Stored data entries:
- - - - -
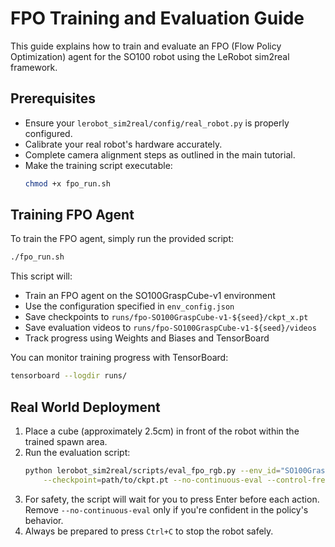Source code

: # FPO Training and Evaluation Guide

This guide explains how to train and evaluate an FPO (Flow Policy Optimization) agent for the SO100 robot using the LeRobot sim2real framework.

## Prerequisites

- Ensure your `lerobot_sim2real/config/real_robot.py` is properly configured.
- Calibrate your real robot's hardware accurately.
- Complete camera alignment steps as outlined in the main tutorial.
- Make the training script executable:
  ```bash
  chmod +x fpo_run.sh
  ```

## Training FPO Agent

To train the FPO agent, simply run the provided script:

```bash
./fpo_run.sh
```

This script will:
- Train an FPO agent on the SO100GraspCube-v1 environment
- Use the configuration specified in `env_config.json`
- Save checkpoints to `runs/fpo-SO100GraspCube-v1-${seed}/ckpt_x.pt`
- Save evaluation videos to `runs/fpo-SO100GraspCube-v1-${seed}/videos`
- Track progress using Weights and Biases and TensorBoard

You can monitor training progress with TensorBoard:
```bash
tensorboard --logdir runs/
```



## Real World Deployment

1. Place a cube (approximately 2.5cm) in front of the robot within the trained spawn area.
2. Run the evaluation script:
   ```bash
   python lerobot_sim2real/scripts/eval_fpo_rgb.py --env_id="SO100GraspCube-v1" --env-kwargs-json-path=env_config.json \
       --checkpoint=path/to/ckpt.pt --no-continuous-eval --control-freq=15
   ```
3. For safety, the script will wait for you to press Enter before each action. Remove `--no-continuous-eval` only if you're confident in the policy's behavior.
4. Always be prepared to press `Ctrl+C` to stop the robot safely.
- - - - -
Activity:
Transcribe the records above exactly, leaving out every picture.

Finished exercise:
Source code

: # FPO Training and Evaluation Guide

This guide explains how to train and evaluate an FPO (Flow Policy Optimization) agent for the SO100 robot using the LeRobot sim2real framework.

## Prerequisites

- Ensure your `lerobot_sim2real/config/real_robot.py` is properly configured.
- Calibrate your real robot's hardware accurately.
- Complete camera alignment steps as outlined in the main tutorial.
- Make the training script executable:
  ```bash
  chmod +x fpo_run.sh
  ```

## Training FPO Agent

To train the FPO agent, simply run the provided script:

```bash
./fpo_run.sh
```

This script will:
- Train an FPO agent on the SO100GraspCube-v1 environment
- Use the configuration specified in `env_config.json`
- Save checkpoints to `runs/fpo-SO100GraspCube-v1-${seed}/ckpt_x.pt`
- Save evaluation videos to `runs/fpo-SO100GraspCube-v1-${seed}/videos`
- Track progress using Weights and Biases and TensorBoard

You can monitor training progress with TensorBoard:
```bash
tensorboard --logdir runs/
```



## Real World Deployment

1. Place a cube (approximately 2.5cm) in front of the robot within the trained spawn area.
2. Run the evaluation script:
   ```bash
   python lerobot_sim2real/scripts/eval_fpo_rgb.py --env_id="SO100GraspCube-v1" --env-kwargs-json-path=env_config.json \
       --checkpoint=path/to/ckpt.pt --no-continuous-eval --control-freq=15
   ```
3. For safety, the script will wait for you to press Enter before each action. Remove `--no-continuous-eval` only if you're confident in the policy's behavior.
4. Always be prepared to press `Ctrl+C` to stop the robot safely.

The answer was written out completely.